Your output should be the entries below, from the first line up to and including the line with "biochemical and mechanical", reproduced exactly and with no other lines.

+===+

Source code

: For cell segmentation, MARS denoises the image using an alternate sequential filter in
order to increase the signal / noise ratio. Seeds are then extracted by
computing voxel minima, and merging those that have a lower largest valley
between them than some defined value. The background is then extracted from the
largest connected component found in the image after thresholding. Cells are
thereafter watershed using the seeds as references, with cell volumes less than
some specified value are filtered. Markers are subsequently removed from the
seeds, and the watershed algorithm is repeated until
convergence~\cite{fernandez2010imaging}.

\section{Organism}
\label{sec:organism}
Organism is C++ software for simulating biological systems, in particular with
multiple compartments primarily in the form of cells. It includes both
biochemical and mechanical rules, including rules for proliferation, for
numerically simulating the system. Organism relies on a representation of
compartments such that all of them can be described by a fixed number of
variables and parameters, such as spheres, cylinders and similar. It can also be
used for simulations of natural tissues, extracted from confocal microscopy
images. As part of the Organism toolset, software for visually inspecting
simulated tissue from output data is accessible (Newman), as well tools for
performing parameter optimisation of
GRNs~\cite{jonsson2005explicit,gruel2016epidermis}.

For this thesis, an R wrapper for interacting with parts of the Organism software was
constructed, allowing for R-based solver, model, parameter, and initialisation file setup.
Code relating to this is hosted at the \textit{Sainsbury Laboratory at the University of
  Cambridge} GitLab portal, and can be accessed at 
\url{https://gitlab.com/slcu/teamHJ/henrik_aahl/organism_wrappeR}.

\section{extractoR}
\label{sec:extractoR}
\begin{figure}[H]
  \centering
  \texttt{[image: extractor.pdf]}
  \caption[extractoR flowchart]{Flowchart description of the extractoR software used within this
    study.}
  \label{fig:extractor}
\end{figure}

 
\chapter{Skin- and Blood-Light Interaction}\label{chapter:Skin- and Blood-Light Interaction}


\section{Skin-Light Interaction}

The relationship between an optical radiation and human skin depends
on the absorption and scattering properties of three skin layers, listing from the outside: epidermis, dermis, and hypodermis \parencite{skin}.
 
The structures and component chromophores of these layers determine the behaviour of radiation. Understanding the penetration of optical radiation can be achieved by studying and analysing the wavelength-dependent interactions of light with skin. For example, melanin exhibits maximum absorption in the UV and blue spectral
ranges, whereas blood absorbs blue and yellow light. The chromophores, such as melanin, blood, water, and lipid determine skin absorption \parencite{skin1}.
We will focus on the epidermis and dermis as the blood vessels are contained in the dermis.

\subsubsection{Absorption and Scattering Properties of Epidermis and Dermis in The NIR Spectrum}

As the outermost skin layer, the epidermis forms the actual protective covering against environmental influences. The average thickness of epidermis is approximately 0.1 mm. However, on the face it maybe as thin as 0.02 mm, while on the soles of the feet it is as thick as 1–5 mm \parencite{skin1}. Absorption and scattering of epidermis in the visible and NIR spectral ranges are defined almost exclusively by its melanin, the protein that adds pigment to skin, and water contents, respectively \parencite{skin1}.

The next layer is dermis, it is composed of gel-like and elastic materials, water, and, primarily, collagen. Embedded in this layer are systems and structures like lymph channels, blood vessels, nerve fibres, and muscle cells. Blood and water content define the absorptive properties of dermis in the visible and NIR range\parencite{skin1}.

+===+

### Answer section
Source code

: For cell segmentation, MARS denoises the image using an alternate sequential filter in
order to increase the signal / noise ratio. Seeds are then extracted by
computing voxel minima, and merging those that have a lower largest valley
between them than some defined value. The background is then extracted from the
largest connected component found in the image after thresholding. Cells are
thereafter watershed using the seeds as references, with cell volumes less than
some specified value are filtered. Markers are subsequently removed from the
seeds, and the watershed algorithm is repeated until
convergence~\cite{fernandez2010imaging}.

\section{Organism}
\label{sec:organism}
Organism is C++ software for simulating biological systems, in particular with
multiple compartments primarily in the form of cells. It includes both
biochemical and mechanical rules, including rules for proliferation, for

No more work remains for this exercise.